Streng freute sich über die vielen Frauen, die zur politischen Verantwortung bereit sind und auf der Liste jeden dritten Platz einnehmen. Dies entspreche dem Motto „frischer, jünger, weiblicher“, mit dem man sich den Wählern präsentieren wolle. Neuhof könnte weitere Frauen ermuntern, mitzumachen, was nach Strengs Ansicht ohne Quotenzwang wachsen müsse.

Früh politisches Interesse geweckt

Politisches Interesse sei bei ihr früh geweckt worden, doch habe sie „als 18-Jährige nicht im Geringsten daran gedacht“ einmal für das Bürgermeisteramt zu kandidieren, erklärte Claudia Wust zum berufliche Werdegang – Religionspädagogin und Schulseelsorgerin – sowie zum Weg in die Politik. Der führte von der Gründung der Jungen Union in Neuhof und dem Engagement auf Kreisebene über die Wahl der CSU Kreisvorstandschaft 2007 in die CSU Akademie und die Listenkandidatur 2008 und 20013 für den Bezirk und den Kreistag 2008 in den Gemeinderat. Seit 2014 ist Claudia Wust Zweite Bürgermeisterin der Marktgemeinde Neuhof und Mitglied des Kreistages.

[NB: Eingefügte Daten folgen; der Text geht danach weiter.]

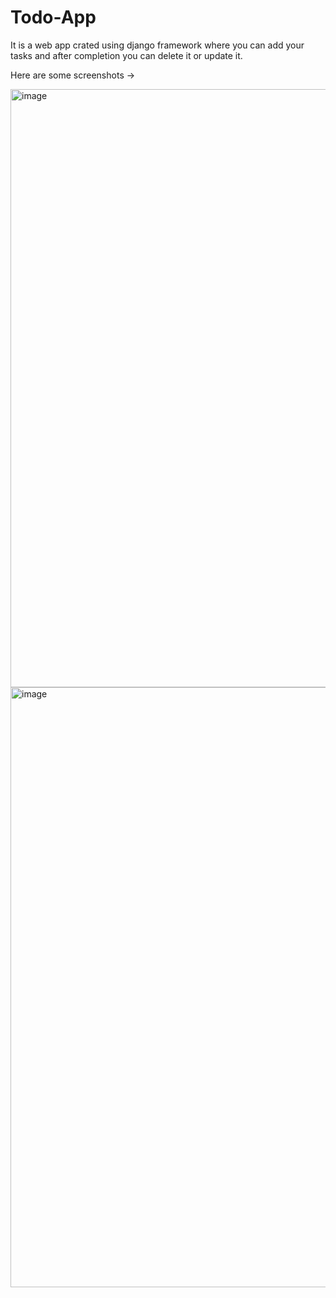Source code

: # Todo-App

It is a web app crated using django framework where you can add your tasks and after completion you can delete it or update it.


Here are some screenshots -> 

<img width="957" alt="image" src="https://user-images.githubusercontent.com/85698826/226453184-c37c28f6-799e-4f3d-8b39-672ac10465a4.png">


<img width="960" alt="image" src="https://user-images.githubusercontent.com/85698826/226453271-10d55271-9909-4d5f-8db0-446765e93689.png">
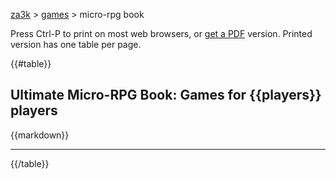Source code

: <style>
@media print {
    p:nth-child(2) { display: none; }
    .page-break { display: block; visibility: hidden; page-break-after: always; }
    .page-break:nth-last-child(2) { display: none; page-break-after: inherit; }
    .dont-print { display: none; }
    td { white-space: nowrap; }
}
</style>

[za3k](/) &gt; [games](/games) &gt; micro-rpg book

<div class="dont-print">Press Ctrl-P to print on most web browsers, or <a href="microrpg.pdf">get a PDF</a> version. Printed version has one table per page.</div>

{{#table}}
## Ultimate Micro-RPG Book: Games for {{players}} players
{{markdown}}
<hr class="page-break">
{{/table}}

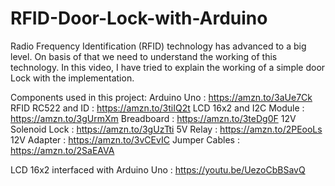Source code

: # RFID-Door-Lock-with-Arduino
Radio Frequency Identification (RFID) technology has advanced to a big level. On basis of that we need to understand the working of this technology.
In this video, I have tried to explain the working of a simple door Lock with the implementation.

Components used in this project:
Arduino Uno :  https://amzn.to/3aUe7Ck
RFID RC522 and ID :  https://amzn.to/3tiIQ2t
LCD 16x2 and I2C Module : https://amzn.to/3gUrmXm 
Breadboard : https://amzn.to/3teDg0F
12V Solenoid Lock : https://amzn.to/3gUzTti
5V Relay : https://amzn.to/2PEooLs
12V Adapter : https://amzn.to/3vCEvIC
Jumper Cables : https://amzn.to/2SaEAVA

LCD 16x2 interfaced with Arduino Uno : https://youtu.be/UezoCbBSavQ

Die Mitverantwortung für die Entwicklung ihrer Heimatgemeinde - „ mein Neuhof“ – verdankte Wust Bürgermeister Bruno Thürauf, der sie 2002 ermuntert hatte, für den Gemeinderat zu kandidieren. Nach ihrer Devise „Gescheit oder gar nicht“ schaffte sie es vom „garantiert aussichtslosen“ Platz 24 zur ersten Nachrückerin. Aufs politische Parkett führte sie auch Altbürgermeister Ewald Dossler, bei der Nominierungsversammlung mit viel Beifall begrüßt.

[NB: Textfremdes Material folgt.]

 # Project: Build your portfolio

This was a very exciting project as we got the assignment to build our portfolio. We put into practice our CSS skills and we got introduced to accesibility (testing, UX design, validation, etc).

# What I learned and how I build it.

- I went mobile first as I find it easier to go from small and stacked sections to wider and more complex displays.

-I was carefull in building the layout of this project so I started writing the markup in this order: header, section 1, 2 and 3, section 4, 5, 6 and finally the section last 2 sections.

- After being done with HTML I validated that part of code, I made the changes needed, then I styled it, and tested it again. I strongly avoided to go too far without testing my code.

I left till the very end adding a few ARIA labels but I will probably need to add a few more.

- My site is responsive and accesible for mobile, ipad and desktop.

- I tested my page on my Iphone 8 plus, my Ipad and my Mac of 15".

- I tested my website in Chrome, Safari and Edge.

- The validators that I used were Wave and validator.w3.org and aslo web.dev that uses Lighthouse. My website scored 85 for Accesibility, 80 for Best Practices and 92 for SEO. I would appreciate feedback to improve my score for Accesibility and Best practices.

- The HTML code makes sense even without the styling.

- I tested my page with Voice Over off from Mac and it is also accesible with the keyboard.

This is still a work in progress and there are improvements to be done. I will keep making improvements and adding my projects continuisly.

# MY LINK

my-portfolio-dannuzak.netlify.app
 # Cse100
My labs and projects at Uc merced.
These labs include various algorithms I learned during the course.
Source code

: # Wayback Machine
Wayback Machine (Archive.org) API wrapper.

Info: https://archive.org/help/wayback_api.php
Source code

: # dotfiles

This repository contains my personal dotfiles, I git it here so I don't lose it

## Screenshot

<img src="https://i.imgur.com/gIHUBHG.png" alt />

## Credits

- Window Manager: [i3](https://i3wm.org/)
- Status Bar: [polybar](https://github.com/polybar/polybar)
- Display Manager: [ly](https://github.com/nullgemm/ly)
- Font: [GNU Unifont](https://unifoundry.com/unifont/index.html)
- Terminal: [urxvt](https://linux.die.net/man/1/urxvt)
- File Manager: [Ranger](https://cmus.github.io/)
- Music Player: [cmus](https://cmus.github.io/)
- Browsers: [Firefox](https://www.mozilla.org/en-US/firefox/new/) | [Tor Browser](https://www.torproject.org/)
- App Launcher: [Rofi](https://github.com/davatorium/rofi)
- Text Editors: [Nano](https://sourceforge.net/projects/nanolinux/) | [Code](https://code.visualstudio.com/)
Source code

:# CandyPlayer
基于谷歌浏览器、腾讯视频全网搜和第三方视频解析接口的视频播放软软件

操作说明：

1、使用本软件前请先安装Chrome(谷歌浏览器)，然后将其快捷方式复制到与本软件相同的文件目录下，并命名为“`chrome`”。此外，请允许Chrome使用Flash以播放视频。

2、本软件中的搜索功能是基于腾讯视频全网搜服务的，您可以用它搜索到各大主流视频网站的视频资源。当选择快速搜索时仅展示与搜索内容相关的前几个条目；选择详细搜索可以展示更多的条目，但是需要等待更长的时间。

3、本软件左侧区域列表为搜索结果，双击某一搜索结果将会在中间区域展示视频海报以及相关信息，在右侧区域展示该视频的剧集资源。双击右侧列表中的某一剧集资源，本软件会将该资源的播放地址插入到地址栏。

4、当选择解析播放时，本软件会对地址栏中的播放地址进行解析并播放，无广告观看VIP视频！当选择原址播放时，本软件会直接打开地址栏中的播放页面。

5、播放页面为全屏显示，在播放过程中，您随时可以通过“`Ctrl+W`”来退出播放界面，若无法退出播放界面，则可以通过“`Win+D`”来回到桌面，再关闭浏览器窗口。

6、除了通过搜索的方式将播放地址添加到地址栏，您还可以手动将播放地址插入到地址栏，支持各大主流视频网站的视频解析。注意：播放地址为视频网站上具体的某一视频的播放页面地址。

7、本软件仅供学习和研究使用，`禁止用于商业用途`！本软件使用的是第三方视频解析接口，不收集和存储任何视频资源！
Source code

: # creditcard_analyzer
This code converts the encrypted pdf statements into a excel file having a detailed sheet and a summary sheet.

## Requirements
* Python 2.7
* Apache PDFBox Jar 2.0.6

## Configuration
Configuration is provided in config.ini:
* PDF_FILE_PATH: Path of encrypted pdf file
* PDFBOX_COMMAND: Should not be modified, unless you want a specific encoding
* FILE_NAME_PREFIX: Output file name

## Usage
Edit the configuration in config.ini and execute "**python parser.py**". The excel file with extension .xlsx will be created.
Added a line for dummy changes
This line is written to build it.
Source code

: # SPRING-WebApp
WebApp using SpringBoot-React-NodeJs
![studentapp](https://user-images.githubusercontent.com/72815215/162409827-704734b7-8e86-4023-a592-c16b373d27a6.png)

Das Wahlprogramm schreiben nach den Ausführungen der Bürgermeisterkandidatin letztlich die Bürger, da in dieses deren Bedürfnisse und Wünsche einfließen sollen, die bei Ortsteilbesuchen und im zentralen Ort erfasst werden. Ein Anfang war mit einer „Zukunftswerkstatt“ gemacht worden, bei der sich Claudia Wust darüber freute, wie engagiert und gut vorbereitet sich die Jugend eingebracht habe. Sie sehe sich als „Partnerin der Bürger“, deren Wohl und das der Kommune im Vordergrund stehe, erklärte sie. Dafür wolle sie „zusammen mit den GemeinderatskandidatenInnen die Gemeinde Neuhof dynamisch, nachhaltig und innovativ in eine gute Zukunft führen“.

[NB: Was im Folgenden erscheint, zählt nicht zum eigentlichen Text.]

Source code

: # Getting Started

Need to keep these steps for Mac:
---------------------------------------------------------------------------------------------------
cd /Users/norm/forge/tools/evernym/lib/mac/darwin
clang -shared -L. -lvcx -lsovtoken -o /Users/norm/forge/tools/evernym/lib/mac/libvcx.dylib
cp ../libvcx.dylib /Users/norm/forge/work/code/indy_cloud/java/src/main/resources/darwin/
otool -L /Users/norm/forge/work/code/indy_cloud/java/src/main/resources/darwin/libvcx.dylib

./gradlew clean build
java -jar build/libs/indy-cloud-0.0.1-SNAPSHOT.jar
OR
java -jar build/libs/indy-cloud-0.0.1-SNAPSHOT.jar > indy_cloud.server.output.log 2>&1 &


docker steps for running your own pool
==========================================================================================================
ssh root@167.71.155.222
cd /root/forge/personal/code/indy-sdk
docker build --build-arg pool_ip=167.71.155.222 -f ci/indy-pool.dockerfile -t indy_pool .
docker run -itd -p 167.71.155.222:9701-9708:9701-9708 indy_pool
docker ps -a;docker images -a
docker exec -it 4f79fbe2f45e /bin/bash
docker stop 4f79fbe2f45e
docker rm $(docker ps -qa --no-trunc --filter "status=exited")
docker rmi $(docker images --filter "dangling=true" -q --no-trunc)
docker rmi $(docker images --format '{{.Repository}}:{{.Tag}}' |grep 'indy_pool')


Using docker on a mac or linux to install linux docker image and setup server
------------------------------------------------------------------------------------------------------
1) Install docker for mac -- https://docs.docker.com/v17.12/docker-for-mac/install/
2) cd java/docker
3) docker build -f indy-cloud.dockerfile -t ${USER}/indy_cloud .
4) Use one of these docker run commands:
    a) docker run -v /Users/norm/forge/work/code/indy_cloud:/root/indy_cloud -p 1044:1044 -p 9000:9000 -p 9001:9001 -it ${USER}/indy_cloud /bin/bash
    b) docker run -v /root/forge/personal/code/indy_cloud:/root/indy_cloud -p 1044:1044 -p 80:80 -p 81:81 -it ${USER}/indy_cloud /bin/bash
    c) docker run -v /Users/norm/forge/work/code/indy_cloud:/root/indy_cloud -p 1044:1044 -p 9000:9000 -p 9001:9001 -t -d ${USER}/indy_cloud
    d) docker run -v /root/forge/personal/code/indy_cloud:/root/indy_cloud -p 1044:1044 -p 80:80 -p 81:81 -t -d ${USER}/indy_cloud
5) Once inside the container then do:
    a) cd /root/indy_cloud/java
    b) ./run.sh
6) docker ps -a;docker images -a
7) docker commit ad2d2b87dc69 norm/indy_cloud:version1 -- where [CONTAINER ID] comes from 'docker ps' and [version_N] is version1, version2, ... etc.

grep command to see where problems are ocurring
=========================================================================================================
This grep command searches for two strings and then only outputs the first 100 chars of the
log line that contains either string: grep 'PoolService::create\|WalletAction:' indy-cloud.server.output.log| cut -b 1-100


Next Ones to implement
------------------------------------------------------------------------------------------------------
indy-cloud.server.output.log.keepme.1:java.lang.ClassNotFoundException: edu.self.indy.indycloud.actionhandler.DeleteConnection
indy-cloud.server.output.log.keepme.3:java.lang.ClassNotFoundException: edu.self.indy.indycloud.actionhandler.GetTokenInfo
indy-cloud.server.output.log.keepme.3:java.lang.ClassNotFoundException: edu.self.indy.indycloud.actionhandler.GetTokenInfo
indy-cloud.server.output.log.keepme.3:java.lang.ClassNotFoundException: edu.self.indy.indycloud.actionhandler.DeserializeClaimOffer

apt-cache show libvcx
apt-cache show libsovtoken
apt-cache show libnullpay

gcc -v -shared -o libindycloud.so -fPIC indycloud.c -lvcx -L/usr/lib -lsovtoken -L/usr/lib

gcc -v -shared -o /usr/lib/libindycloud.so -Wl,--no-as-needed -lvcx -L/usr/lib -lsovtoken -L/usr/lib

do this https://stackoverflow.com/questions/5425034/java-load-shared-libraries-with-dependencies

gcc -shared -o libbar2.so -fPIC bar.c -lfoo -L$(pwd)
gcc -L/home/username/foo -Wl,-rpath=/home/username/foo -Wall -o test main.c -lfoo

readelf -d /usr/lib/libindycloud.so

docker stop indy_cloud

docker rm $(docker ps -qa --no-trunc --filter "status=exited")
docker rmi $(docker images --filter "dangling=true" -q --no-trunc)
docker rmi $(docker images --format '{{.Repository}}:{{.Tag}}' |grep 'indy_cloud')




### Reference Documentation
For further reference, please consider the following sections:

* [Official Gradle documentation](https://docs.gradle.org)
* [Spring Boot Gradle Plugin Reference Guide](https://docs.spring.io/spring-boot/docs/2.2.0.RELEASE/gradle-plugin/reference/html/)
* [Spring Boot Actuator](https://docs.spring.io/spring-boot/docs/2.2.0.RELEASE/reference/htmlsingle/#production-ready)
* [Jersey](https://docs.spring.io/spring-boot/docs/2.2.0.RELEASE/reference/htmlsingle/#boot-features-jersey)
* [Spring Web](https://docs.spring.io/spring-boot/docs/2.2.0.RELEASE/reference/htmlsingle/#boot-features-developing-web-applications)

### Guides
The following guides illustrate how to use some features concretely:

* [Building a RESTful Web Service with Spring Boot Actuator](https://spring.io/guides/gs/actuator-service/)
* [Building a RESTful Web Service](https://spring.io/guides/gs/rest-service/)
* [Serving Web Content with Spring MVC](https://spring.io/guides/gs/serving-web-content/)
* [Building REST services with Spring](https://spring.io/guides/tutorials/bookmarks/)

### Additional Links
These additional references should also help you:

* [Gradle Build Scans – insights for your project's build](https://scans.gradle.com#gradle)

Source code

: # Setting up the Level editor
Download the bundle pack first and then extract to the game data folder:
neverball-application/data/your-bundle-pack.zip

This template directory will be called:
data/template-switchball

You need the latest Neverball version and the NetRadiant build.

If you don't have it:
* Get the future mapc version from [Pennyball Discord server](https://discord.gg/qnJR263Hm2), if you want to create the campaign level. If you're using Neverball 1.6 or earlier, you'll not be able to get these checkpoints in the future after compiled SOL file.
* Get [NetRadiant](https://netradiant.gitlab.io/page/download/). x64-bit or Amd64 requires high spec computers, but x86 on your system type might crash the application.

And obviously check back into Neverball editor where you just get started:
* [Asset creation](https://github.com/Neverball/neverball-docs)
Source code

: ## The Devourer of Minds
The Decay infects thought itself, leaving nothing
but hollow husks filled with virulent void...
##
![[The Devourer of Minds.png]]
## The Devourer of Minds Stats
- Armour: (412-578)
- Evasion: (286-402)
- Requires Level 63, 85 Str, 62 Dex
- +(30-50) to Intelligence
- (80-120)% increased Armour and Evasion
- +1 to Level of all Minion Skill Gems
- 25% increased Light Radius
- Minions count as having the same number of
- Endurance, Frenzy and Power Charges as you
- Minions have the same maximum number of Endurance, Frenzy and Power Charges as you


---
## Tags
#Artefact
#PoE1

Heimat für alle Generationen

Gemeinsam sehe man die Gemeinde als „unsere Heimat“ an, in der für alle Generationen gut gesorgt sein soll, „ein Ort, an dem Kinder gut groß werden können und Senioren gut alt werden sollen“. Dazu nannte Wust in Abstimmung mit CSU und Freien Bürgern einige Ansätze. So sollen weiterhin die Vereine gestärkt, weitere Sportmöglichkeiten unterstützt, Ausbildungsplätze vor Ort und Wohnraum geschaffen, Treffpunkte ermöglicht und die Mobilität optimiert werden. „Wir müssen in unsere Jugend investieren – sie anhören – sie unterstützen!“, denn sie „ist unsere Zukunft“ so Claudia Wust. Sie zeigte sich dankbar, dass sich engagierte Bürger zusammengetan und die Gruppe „Marktplatz der der Generationen“ gegründet haben. Ihnen sei es zu verdanken, dass die Stelle der Quartiersmanagerin in der Kommune geschaffen worden sei.

„ Zukunftsorientiert und nachhaltig Neuhof zu gestalten und nicht nur zu verwalten!“ nannte sie als gemeinsamen Ziel mit den GemeinderatskandidatenInnen. Sollte sie am Wahltag das Vertrauen bekommen, wolle sie „mit Tatkraft, Engagement und Herzblut dieses Amt auszuüben“.